Not OP but I can imagine easily the need for what he's asking.

You'll find a lot of algorithms for data and image processing saved as notebooks these days offered to you. Let's say you make some changes from the provided code and after a handful of changes something is not working right. You might want to diff from where you are back to a working version in hopes that differences that emerge might clue you into where to look for where the problem might be.

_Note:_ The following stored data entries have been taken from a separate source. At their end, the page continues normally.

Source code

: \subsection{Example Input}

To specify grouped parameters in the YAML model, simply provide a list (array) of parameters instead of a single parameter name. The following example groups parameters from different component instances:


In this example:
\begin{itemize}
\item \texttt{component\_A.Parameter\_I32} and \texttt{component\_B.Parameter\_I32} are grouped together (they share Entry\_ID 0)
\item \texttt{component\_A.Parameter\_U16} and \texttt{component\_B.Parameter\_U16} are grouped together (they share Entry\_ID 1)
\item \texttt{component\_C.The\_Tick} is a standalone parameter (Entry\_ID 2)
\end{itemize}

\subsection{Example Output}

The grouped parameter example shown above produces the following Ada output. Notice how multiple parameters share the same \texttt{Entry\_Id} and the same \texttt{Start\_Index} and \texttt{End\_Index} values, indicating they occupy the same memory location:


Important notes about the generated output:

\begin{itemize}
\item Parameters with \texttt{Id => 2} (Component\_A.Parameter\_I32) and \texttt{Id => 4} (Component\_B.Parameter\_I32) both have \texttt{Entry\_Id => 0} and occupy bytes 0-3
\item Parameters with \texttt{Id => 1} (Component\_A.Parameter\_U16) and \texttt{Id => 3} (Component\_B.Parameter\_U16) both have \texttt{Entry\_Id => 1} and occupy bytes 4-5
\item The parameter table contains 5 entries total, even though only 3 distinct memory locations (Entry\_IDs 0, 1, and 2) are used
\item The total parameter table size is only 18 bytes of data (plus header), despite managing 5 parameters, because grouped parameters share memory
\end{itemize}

As an aside, I want to say Jupyter notebooks (moreso jupyterlab) is sort of a disruptive change to our coding workflows. We've had interpreters for a long time sure, but creating interactive graphs on-the-fly is a godsend, insights come to you in such a workflow that wouldn't otherwise. I hope this catches on, I actually want my shell terminal to become more Jupyter-like. Also, fun fact: did you know you could do real-time collaboration on Juypter notebooks? https://jupyterlab.readthedocs.io/en/stable/user/rtc.html

2 comments

Oh I can totally imagine use-cases too, but I’d love to hear what the OP’s use case actually is. I also agree completely on the disruption that Jupyter brings, and that it has just massive benefits. But when a workflow isn’t giving you everything you want, it’s worth evaluating whether the tools you’re using are the right tools for the job, right?

One example would be that Jupyter is well designed for a lot of prototyping and for single-person scenarios. It’s well designed for sharing and for including notes and narrative with code. It’s just not really designed for multi-user workflows. That’s not a negative in my book, it’s just a fact that makes me reach for a different tool when I need to collaborate.

Also don’t overlook Spyder, which is part of the same ecosystem as Jupyter, they’re usually bundled together, and Spyder gives you the interactive features you want but might better support a production workflow that is multi-user, collaborative, and also more easily diffable.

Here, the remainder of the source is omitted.